After installation, go to Settings->Security->Trusted Credentials to see the newly installed certificate.
5. Capture packets
Right-click on HTTPS in Charles and select Enable SSL Proxying to start the proxy. Then clear the Structure and request the interface again to see the captured data.
At this point, you will find that not all HTTPS can be captured.
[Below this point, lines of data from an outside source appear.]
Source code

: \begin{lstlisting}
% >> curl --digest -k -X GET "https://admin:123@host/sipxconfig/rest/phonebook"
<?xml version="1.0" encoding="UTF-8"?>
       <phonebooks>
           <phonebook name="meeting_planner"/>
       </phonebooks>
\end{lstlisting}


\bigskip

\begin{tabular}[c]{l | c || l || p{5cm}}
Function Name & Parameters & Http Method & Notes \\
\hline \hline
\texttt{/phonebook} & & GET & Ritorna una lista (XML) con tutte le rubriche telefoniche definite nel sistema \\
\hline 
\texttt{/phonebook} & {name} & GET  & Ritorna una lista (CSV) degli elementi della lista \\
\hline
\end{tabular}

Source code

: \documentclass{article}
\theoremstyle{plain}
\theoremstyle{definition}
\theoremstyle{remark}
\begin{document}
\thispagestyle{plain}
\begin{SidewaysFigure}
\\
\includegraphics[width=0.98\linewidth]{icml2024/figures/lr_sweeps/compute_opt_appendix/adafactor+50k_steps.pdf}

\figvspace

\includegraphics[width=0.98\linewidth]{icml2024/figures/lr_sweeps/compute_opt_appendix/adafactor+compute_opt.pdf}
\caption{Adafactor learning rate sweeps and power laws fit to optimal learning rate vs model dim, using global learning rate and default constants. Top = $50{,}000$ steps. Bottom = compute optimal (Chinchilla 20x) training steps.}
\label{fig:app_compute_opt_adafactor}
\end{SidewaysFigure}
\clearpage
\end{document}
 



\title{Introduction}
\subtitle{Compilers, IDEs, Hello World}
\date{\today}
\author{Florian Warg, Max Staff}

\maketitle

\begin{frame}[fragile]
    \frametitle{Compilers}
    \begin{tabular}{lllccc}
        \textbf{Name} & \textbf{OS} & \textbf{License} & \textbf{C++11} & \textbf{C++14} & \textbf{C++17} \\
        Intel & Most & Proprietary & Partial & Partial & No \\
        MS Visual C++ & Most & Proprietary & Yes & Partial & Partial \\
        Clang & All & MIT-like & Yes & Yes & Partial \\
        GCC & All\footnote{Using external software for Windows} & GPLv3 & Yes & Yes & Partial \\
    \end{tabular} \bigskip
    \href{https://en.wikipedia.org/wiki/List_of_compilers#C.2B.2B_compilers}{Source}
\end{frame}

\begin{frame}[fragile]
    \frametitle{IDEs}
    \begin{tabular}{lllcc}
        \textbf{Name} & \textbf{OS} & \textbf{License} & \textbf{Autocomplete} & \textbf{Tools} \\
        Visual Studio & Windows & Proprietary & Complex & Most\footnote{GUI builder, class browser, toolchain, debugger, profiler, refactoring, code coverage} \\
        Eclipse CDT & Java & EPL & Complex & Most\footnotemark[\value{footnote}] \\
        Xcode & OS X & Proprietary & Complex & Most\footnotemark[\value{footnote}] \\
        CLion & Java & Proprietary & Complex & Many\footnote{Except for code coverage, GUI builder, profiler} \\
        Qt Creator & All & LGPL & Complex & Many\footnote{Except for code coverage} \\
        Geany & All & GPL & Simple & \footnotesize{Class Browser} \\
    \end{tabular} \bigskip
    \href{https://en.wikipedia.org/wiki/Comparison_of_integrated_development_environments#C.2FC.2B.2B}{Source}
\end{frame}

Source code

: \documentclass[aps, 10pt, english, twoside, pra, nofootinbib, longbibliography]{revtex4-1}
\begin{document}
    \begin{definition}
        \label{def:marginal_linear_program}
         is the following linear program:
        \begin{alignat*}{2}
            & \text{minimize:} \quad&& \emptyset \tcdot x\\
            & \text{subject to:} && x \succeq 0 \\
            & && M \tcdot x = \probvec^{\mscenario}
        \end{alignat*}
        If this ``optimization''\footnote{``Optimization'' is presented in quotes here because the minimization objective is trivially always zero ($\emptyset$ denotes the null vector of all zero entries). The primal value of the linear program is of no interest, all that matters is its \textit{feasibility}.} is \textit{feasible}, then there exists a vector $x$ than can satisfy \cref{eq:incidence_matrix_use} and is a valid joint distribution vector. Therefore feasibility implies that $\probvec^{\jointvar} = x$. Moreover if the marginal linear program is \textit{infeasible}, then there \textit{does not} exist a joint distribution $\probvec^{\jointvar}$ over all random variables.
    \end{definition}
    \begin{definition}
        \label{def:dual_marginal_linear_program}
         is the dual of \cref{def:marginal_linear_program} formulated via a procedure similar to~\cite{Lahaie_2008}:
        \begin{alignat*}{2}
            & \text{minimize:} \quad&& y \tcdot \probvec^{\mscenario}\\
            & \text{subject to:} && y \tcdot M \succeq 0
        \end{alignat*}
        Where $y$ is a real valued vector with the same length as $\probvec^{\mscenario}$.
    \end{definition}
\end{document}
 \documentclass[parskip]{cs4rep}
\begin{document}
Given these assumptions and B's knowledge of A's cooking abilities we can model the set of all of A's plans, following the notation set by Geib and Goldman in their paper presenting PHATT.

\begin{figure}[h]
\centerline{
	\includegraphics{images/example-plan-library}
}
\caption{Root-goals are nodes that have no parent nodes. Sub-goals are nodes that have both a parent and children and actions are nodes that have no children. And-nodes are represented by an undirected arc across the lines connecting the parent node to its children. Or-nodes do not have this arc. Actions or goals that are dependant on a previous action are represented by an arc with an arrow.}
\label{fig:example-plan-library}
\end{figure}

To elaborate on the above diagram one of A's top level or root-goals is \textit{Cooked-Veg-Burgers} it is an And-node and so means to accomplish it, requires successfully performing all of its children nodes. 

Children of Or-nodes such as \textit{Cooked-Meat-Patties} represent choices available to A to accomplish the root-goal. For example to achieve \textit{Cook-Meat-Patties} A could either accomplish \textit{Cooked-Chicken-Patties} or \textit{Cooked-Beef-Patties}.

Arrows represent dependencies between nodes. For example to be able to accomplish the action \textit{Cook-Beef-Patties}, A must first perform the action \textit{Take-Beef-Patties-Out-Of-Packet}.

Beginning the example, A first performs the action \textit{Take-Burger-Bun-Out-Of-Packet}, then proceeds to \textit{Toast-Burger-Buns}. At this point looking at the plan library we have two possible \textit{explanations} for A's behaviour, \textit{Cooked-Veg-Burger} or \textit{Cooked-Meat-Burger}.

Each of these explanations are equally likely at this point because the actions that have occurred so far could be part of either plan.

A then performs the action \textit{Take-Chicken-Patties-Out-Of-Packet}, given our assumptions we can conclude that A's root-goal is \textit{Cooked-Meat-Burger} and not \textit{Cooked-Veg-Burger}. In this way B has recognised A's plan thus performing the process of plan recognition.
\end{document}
After Android 7.0, the CA certificate added to the system by the user is not trusted by default.
solution:
- Official solution: https://developer.android.google.cn/training/articles/security-config.html
- Problem solving blog post: https://blog.csdn.net/mrxiagc/article/details/75329629
- Install the certificate of the packet capture software as a system certificate (ROOT required)
I won’t go into details here unless you want to do the reverse.
6. Capture packages for your own projects
For our own Android project, to capture HTTPS packets we can set it in the complete network configuration.
Go to res -> xml to create a network-security-config.xml file with the following configuration.
<network-security-config>
<base-config cleartextTrafficPermitted="true">
<trust-anchors>
<certificates src="system" />
<certificates src="user" />
</trust-anchors>
</base-config>
</network-security-config>
Then, go to the manifest file to configure networkSecurityConfig for the application.
<?xml version="1.0" encoding="utf-8"?>
<manifest xmlns:android="http://schemas.android.com/apk/res/android"
xmlns:tools="http://schemas.android.com/tools">
<uses-permission android:name="android.permission.INTERNET" />
<application android:networkSecurityConfig="@xml/network_security_config" >
</application>
</manifest>
Note: During development, set cleartextTrafficPermitted="true" to allow clear text traffic, making it easier for us to capture packets. However, when publishing an application, in order to improve the security of the application, it is usually recommended to disable plaintext traffic.